Today, however, that is not clear at all. On the one hand, if we compare the GDP growth rates of the United States and Japan over the past twenty years and adjust for differences in inflation and population growth, they are not very different. Moreover, we have to recognize that the U.S. growth must be somewhat discounted by the fact that America became the world's biggest debtor during this time while Japan was accumulating enormous trade surpluses and capital reserves. Furthermore, the United States never recovered in the industries taken over by Japanese producers and continued to lose production and leadership in an ever expanding array of other industries.
More important, however, is the fact that following then Singapore Prime Minister Lee Kuan Yew's call to "look east" for its economic growth inspiration, the rest of Asia has adopted the Japanese model in, of course, a variety of versions. First the Asian Tigers, Korea, Taiwan, Singapore, Hong Kong, Malaysia, and Thailand, and now the last Tiger or, perhaps, the fist Dragon, China is also in the mix.

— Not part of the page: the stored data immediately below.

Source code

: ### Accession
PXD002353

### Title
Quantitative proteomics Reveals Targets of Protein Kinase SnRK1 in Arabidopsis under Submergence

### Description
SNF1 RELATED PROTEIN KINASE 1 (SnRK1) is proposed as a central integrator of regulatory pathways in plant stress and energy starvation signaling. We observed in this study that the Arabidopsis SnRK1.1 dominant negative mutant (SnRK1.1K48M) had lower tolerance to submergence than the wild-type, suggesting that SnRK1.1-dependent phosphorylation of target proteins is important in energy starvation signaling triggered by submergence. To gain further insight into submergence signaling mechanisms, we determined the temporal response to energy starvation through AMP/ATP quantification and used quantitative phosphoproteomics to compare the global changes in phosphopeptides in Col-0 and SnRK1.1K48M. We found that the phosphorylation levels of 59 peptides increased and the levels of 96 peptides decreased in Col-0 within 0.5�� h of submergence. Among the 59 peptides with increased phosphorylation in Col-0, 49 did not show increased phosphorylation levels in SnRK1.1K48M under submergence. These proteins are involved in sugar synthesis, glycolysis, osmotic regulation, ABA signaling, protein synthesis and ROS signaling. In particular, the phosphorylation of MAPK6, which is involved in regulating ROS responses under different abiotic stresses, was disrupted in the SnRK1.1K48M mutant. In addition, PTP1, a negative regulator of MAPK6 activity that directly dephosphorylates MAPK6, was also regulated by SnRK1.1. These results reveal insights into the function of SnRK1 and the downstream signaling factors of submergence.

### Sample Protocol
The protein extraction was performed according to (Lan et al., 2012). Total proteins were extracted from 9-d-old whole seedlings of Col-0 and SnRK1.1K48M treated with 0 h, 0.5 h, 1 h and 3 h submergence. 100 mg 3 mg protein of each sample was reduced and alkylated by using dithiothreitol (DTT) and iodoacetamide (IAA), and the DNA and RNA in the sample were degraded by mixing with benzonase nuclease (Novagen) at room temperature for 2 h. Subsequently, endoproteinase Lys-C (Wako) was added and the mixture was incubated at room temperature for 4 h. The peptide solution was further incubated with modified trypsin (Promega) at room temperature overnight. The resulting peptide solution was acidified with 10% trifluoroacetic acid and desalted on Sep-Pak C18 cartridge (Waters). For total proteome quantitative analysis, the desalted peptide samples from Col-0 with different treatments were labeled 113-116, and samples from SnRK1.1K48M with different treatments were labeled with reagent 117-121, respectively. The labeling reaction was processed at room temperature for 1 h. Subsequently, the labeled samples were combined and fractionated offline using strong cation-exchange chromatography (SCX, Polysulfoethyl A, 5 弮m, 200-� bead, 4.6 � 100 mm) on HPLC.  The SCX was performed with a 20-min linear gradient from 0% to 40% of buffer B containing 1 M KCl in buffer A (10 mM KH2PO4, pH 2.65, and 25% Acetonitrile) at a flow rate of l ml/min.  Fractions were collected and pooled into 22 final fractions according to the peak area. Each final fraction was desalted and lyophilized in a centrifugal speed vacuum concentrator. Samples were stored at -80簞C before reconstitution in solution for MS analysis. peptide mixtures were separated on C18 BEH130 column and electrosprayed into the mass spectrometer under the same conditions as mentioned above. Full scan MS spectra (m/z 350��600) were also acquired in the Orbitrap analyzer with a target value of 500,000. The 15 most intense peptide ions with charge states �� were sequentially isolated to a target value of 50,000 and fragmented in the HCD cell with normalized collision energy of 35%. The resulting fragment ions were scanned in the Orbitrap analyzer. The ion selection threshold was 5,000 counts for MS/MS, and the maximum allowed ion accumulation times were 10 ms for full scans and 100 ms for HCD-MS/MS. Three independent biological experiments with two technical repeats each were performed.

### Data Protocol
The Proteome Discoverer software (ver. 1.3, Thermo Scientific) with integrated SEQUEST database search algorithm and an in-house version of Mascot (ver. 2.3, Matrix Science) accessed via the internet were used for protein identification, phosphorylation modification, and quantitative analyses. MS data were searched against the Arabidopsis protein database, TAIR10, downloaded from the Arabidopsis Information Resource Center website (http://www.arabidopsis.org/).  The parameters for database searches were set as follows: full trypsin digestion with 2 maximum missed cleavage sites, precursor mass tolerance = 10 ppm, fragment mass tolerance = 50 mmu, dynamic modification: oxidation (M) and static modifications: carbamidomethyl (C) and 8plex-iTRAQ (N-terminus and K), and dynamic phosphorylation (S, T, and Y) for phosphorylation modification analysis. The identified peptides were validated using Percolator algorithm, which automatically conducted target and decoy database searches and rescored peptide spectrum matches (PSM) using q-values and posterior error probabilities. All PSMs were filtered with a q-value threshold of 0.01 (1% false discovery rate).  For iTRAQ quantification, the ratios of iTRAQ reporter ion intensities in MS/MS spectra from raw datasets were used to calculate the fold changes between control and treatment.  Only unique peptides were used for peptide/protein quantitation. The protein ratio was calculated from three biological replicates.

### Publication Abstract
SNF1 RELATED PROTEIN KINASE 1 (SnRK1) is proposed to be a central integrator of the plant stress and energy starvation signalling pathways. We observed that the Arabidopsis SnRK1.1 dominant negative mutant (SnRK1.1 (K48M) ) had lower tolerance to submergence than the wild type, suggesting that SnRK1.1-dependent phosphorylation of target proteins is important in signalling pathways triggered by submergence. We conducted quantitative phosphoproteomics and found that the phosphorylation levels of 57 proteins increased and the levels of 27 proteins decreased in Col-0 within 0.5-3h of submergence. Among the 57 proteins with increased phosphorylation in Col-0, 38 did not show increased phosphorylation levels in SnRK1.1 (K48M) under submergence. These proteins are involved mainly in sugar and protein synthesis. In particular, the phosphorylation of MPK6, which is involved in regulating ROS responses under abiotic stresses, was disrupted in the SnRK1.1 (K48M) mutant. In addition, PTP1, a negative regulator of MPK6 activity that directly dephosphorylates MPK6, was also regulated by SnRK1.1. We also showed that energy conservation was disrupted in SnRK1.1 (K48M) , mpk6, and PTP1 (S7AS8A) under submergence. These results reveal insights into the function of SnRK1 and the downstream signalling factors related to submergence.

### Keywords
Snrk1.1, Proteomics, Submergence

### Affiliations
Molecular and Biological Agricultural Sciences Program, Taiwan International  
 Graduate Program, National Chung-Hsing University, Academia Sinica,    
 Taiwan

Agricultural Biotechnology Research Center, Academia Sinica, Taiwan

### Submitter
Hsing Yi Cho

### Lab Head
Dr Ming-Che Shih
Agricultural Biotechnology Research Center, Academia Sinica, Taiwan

With these countries plus Japan, the United States now runs a trade deficit of around $400 billion annually while it continues to lose leadership in an ever wider array of technologies including solar energy, advanced materials, electronic displays, and nanotech. The U.S. growth of the late ‘90s and early oughties is now recognized to have been something of a Potemkin village. It was false growth. The United States is now the champion of both domestic and international debt and whereas in the 1980s it could force its client state Japan to do things like revalue its currency, it cannot do the same in the case of China.
So the Japanese challenge has morphed into an Asian challenge and continues to loom before the United States.